**Your instructions:** Examine the records and identify each line that includes the string "will". Copy those lines.

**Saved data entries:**

--------------------------------

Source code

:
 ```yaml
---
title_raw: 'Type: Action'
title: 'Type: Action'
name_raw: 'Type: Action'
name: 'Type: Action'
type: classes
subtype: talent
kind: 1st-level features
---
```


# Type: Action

--------------------------------

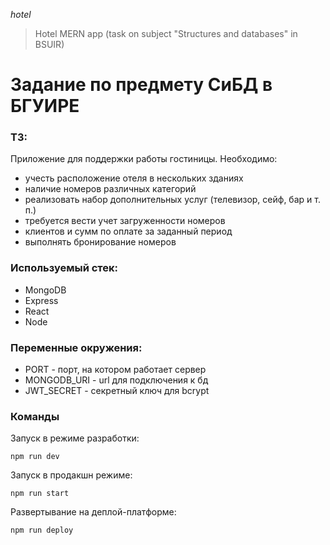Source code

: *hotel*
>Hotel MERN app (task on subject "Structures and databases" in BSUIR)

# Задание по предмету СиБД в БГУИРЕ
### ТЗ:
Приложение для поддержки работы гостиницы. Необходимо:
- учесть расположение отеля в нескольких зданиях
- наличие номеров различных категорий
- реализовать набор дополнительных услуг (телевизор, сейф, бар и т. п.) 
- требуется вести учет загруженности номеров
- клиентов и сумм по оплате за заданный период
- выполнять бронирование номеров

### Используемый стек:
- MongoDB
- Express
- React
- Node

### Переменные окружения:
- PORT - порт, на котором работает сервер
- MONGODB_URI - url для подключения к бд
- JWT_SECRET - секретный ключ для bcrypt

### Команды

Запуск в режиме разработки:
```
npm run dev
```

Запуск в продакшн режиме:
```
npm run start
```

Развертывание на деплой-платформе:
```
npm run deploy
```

--------------------------------

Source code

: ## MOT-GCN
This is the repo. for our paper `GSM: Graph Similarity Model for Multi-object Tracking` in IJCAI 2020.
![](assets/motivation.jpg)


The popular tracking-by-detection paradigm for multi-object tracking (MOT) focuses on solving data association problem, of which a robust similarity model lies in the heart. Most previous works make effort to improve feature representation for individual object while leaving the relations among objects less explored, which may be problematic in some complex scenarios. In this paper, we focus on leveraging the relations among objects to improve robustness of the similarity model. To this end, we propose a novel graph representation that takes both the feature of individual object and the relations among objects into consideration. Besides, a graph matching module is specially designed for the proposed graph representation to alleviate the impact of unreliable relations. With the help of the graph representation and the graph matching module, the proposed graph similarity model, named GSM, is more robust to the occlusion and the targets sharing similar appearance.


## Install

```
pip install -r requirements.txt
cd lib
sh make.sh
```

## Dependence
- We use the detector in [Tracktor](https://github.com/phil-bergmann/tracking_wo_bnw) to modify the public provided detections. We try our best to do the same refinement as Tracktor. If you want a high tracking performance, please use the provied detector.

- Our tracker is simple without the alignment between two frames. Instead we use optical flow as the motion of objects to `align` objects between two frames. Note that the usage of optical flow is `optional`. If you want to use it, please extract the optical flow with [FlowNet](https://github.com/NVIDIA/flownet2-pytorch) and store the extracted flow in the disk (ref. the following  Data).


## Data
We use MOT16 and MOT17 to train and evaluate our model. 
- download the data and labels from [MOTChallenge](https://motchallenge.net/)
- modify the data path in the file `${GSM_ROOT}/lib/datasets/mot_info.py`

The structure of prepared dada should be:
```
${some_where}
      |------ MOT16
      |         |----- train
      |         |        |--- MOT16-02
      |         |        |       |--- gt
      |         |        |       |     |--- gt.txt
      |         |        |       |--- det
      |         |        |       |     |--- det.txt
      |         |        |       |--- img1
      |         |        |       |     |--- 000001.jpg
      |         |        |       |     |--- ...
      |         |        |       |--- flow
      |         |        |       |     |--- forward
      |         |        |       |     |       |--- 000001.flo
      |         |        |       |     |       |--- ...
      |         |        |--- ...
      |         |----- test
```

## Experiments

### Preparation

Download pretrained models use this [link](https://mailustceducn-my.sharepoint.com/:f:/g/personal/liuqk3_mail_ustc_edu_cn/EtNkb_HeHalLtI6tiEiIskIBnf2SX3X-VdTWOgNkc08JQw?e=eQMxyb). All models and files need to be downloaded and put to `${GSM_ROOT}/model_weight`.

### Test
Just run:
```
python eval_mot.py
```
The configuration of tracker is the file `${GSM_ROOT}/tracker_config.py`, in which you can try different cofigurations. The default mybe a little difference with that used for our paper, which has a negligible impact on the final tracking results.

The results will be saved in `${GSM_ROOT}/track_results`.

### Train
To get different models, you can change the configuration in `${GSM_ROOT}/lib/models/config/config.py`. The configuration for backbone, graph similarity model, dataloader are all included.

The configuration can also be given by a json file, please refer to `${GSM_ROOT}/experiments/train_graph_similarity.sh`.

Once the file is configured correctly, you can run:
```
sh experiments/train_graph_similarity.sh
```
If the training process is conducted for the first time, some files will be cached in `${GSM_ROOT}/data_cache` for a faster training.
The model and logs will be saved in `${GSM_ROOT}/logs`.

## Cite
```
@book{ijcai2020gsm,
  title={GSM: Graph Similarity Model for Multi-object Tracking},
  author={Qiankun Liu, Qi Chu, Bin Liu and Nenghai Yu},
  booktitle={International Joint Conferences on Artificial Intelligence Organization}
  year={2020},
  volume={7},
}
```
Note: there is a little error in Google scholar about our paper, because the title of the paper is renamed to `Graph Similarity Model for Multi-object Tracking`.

--------------------------------

**Exercise answer:**
The results will be saved in `${GSM_ROOT}/track_results`.
If the training process is conducted for the first time, some files will be cached in `${GSM_ROOT}/data_cache` for a faster training.
The model and logs will be saved in `${GSM_ROOT}/logs`.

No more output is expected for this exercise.